Par arrêt du 25 juillet 2022 (ACPR/495/2022), la Chambre de céans s'est déclarée incompétente pour connaître du recours interjeté par A______ contre cette ordonnance.

Par décision du 28 septembre 2022, le Procureur général a également rejeté ledit recours.

g.        Le 14 juillet 2022, A______ a contesté devant le Ministère public le vol des téléphones portables. Il avait ramassé la montre qu'un autre avait arrachée au jeune et l'avait rendue à ce dernier. Ce dernier lui avait demandé de lui rendre ses téléphones; il lui avait répondu qu'il ne les avait pas.

h.        Le 19 juillet 2022, le Procureur a confronté les prévenus D______, E______ et A______ à G______ lequel a confirmé que quatre individus, arrivés par derrière, lui avaient barré le chemin en lui agrippant les mains et en l'arrêtant. Ils s'étaient positionnés en demi-cercle autour de lui; une partie du groupe lui avait pris les téléphones tandis que l'autre partie lui avait pris la montre, d'une valeur de EURO 800.-, en détachant le bracelet. Les téléphones étaient ensuite passés en mains des autres individus. Il avait réussi à les convaincre de lui restituer sa montre.

A______ a déclaré qu'il n'était pas là au moment de ces vols.

i.          Le 1er septembre 2022, le Procureur a entendu le gendarme J______, qui avait observé les quatre prévenus le soir des faits, lequel avait vu E______ et A______ s'approcher d'un jeune homme, et A______ lui saisir les bras avant de prendre quelque chose dans l'une de ses poches et le donner à E______. Tandis que A______ s'éloignait de quelques mètres, E______ avait saisi la victime par le bras et lui avait subtilisé sa montre; les deux autres prévenus se trouvaient à 4 ou 5 mètres derrière.

j.          Lors de l'audience du 15 septembre 2022, D______, qui se dit mineur, a déclaré avoir pris les portables et la montre d'un homme; il avait remis les téléphones à E______ et avait vu A______ rendre la montre à la victime.

k.        Le 17 octobre 2022, le Procureur a adressé aux parties un avis de prochaine clôture de l'instruction et les a informées de son intention d'adresser un acte d'accusation au Tribunal de police. Il leur a fixé un délai au 31 octobre 2022 pour présenter leurs éventuelles réquisitions de preuves.

l.          A______, qui n'a pas d'antécédents judiciaires en Suisse, dit être Marocain et né le ______ 2005; avoir une fille, née en ______ 2022, laquelle vivrait avec sa mère à I______[France]; sa famille vivrait au pays.

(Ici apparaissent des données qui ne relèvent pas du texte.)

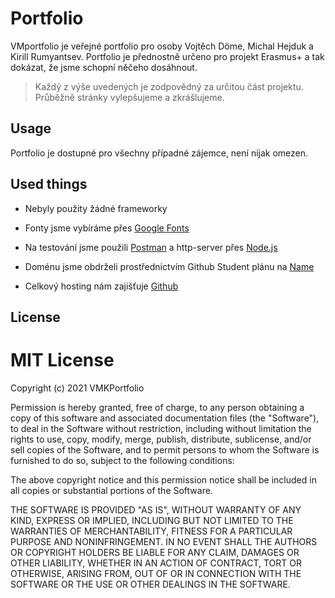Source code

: # Portfolio

VMportfolio je veřejné portfolio pro osoby Vojtěch Döme, Michal Hejduk a Kirill Rumyantsev.
Portfolio je přednostně určeno pro projekt Erasmus+ a tak dokázat, že jsme schopní něčeho dosáhnout.
> Každý z výše uvedených je zodpovědný za určitou část projektu. Průběžně stránky vylepšujeme a zkrášlujeme.

## Usage

Portfolio je dostupné pro všechny případné zájemce, není nijak omezen.

## Used things

- Nebyly použity žádné frameworky

- Fonty jsme vybíráme přes [Google Fonts](https://fonts.googleapis.com/)

- Na testování jsme použili [Postman](https://web.postman.co/) a http-server přes [Node.js](https://nodejs.org/en/)

- Doménu jsme obdrželi prostřednictvím Github Student plánu na [Name](https://www.name.com/)

- Celkový hosting nám zajišťuje [Github](https://github.com/VMsite/vmsite.github.io)

## License
# MIT License

Copyright (c) 2021 VMKPortfolio

Permission is hereby granted, free of charge, to any person obtaining a copy
of this software and associated documentation files (the "Software"), to deal
in the Software without restriction, including without limitation the rights
to use, copy, modify, merge, publish, distribute, sublicense, and/or sell
copies of the Software, and to permit persons to whom the Software is
furnished to do so, subject to the following conditions:

The above copyright notice and this permission notice shall be included in all
copies or substantial portions of the Software.

THE SOFTWARE IS PROVIDED "AS IS", WITHOUT WARRANTY OF ANY KIND, EXPRESS OR
IMPLIED, INCLUDING BUT NOT LIMITED TO THE WARRANTIES OF MERCHANTABILITY,
FITNESS FOR A PARTICULAR PURPOSE AND NONINFRINGEMENT. IN NO EVENT SHALL THE
AUTHORS OR COPYRIGHT HOLDERS BE LIABLE FOR ANY CLAIM, DAMAGES OR OTHER
LIABILITY, WHETHER IN AN ACTION OF CONTRACT, TORT OR OTHERWISE, ARISING FROM,
OUT OF OR IN CONNECTION WITH THE SOFTWARE OR THE USE OR OTHER DEALINGS IN THE
SOFTWARE.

C.            Dans l'ordonnance querellée, le TMC retient que les charges étaient graves et suffisantes pour justifier le maintien en détention provisoire du prévenu. L'instruction se poursuivait par une prochaine confrontation des prévenus à l'enquêteur et pour établir l'ampleur de l'activité délictuelle de ceux-ci.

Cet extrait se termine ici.